• **Prompt**
Below is a listing to transcribe in full and exactly; keep the pictures out.

• **Extracted material**
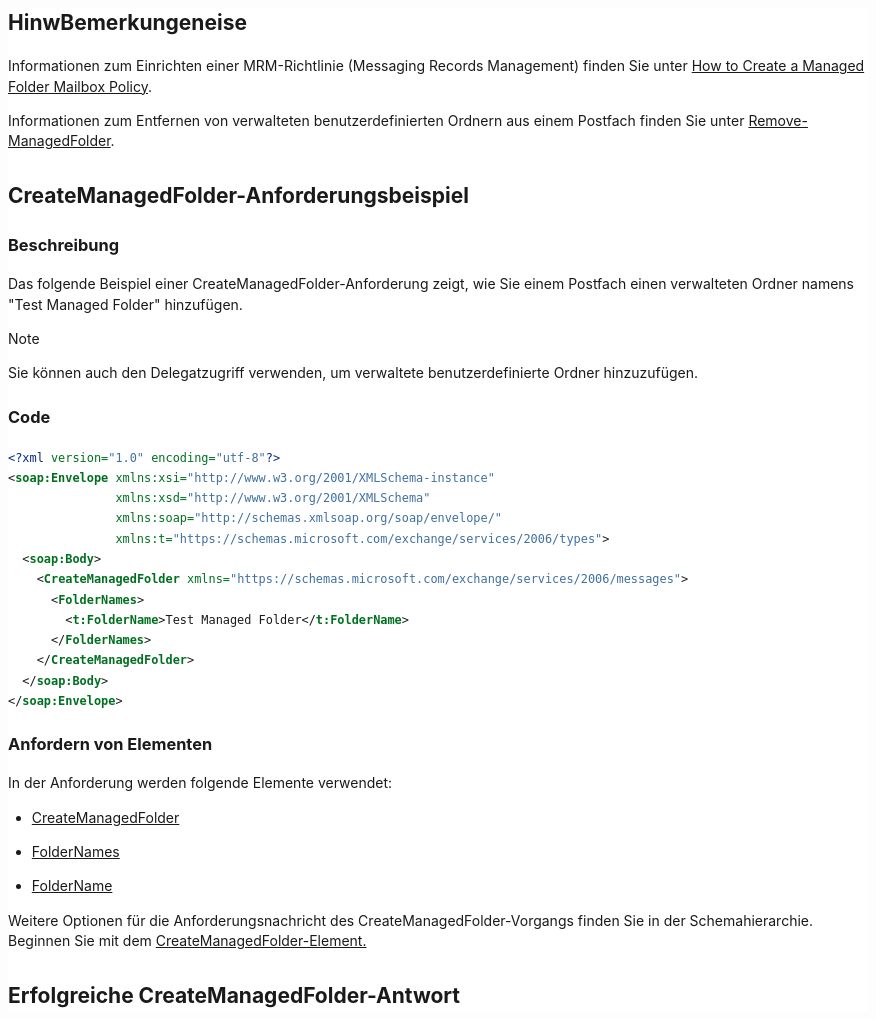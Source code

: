 ## <a name="remarks"></a>HinwBemerkungeneise

Informationen zum Einrichten einer MRM-Richtlinie (Messaging Records Management) finden Sie unter [How to Create a Managed Folder Mailbox Policy](https://go.microsoft.com/fwlink/?LinkId=100975).
  
Informationen zum Entfernen von verwalteten benutzerdefinierten Ordnern aus einem Postfach finden Sie unter [Remove-ManagedFolder](https://go.microsoft.com/fwlink/?LinkId=100976).
  
## <a name="createmanagedfolder-request-example"></a>CreateManagedFolder-Anforderungsbeispiel

### <a name="description"></a>Beschreibung

Das folgende Beispiel einer CreateManagedFolder-Anforderung zeigt, wie Sie einem Postfach einen verwalteten Ordner namens "Test Managed Folder" hinzufügen.
  
> [!NOTE]
> Sie können auch den Delegatzugriff verwenden, um verwaltete benutzerdefinierte Ordner hinzuzufügen. 
  
### <a name="code"></a>Code

```XML
<?xml version="1.0" encoding="utf-8"?>
<soap:Envelope xmlns:xsi="http://www.w3.org/2001/XMLSchema-instance" 
               xmlns:xsd="http://www.w3.org/2001/XMLSchema" 
               xmlns:soap="http://schemas.xmlsoap.org/soap/envelope/" 
               xmlns:t="https://schemas.microsoft.com/exchange/services/2006/types">
  <soap:Body>
    <CreateManagedFolder xmlns="https://schemas.microsoft.com/exchange/services/2006/messages">
      <FolderNames>
        <t:FolderName>Test Managed Folder</t:FolderName>
      </FolderNames>
    </CreateManagedFolder>
  </soap:Body>
</soap:Envelope>
```

### <a name="request-elements"></a>Anfordern von Elementen

In der Anforderung werden folgende Elemente verwendet:
  
- [CreateManagedFolder](createmanagedfolder.md)
    
- [FolderNames](foldernames.md)
    
- [FolderName](foldername.md)
    
Weitere Optionen für die Anforderungsnachricht des CreateManagedFolder-Vorgangs finden Sie in der Schemahierarchie. Beginnen Sie mit dem [CreateManagedFolder-Element.](createmanagedfolder.md) 
  
## <a name="successful-createmanagedfolder-response"></a>Erfolgreiche CreateManagedFolder-Antwort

• **Task result**
Source code

: ## <a name="remarks"></a>HinwBemerkungeneise

Informationen zum Einrichten einer MRM-Richtlinie (Messaging Records Management) finden Sie unter [How to Create a Managed Folder Mailbox Policy](https://go.microsoft.com/fwlink/?LinkId=100975).
  
Informationen zum Entfernen von verwalteten benutzerdefinierten Ordnern aus einem Postfach finden Sie unter [Remove-ManagedFolder](https://go.microsoft.com/fwlink/?LinkId=100976).
  
## <a name="createmanagedfolder-request-example"></a>CreateManagedFolder-Anforderungsbeispiel

### <a name="description"></a>Beschreibung

Das folgende Beispiel einer CreateManagedFolder-Anforderung zeigt, wie Sie einem Postfach einen verwalteten Ordner namens "Test Managed Folder" hinzufügen.
  
> [!NOTE]
> Sie können auch den Delegatzugriff verwenden, um verwaltete benutzerdefinierte Ordner hinzuzufügen. 
  
### <a name="code"></a>Code

```XML
<?xml version="1.0" encoding="utf-8"?>
<soap:Envelope xmlns:xsi="http://www.w3.org/2001/XMLSchema-instance" 
               xmlns:xsd="http://www.w3.org/2001/XMLSchema" 
               xmlns:soap="http://schemas.xmlsoap.org/soap/envelope/" 
               xmlns:t="https://schemas.microsoft.com/exchange/services/2006/types">
  <soap:Body>
    <CreateManagedFolder xmlns="https://schemas.microsoft.com/exchange/services/2006/messages">
      <FolderNames>
        <t:FolderName>Test Managed Folder</t:FolderName>
      </FolderNames>
    </CreateManagedFolder>
  </soap:Body>
</soap:Envelope>
```

### <a name="request-elements"></a>Anfordern von Elementen

In der Anforderung werden folgende Elemente verwendet:
  
- [CreateManagedFolder](createmanagedfolder.md)
    
- [FolderNames](foldernames.md)
    
- [FolderName](foldername.md)
    
Weitere Optionen für die Anforderungsnachricht des CreateManagedFolder-Vorgangs finden Sie in der Schemahierarchie. Beginnen Sie mit dem [CreateManagedFolder-Element.](createmanagedfolder.md) 
  
## <a name="successful-createmanagedfolder-response"></a>Erfolgreiche CreateManagedFolder-Antwort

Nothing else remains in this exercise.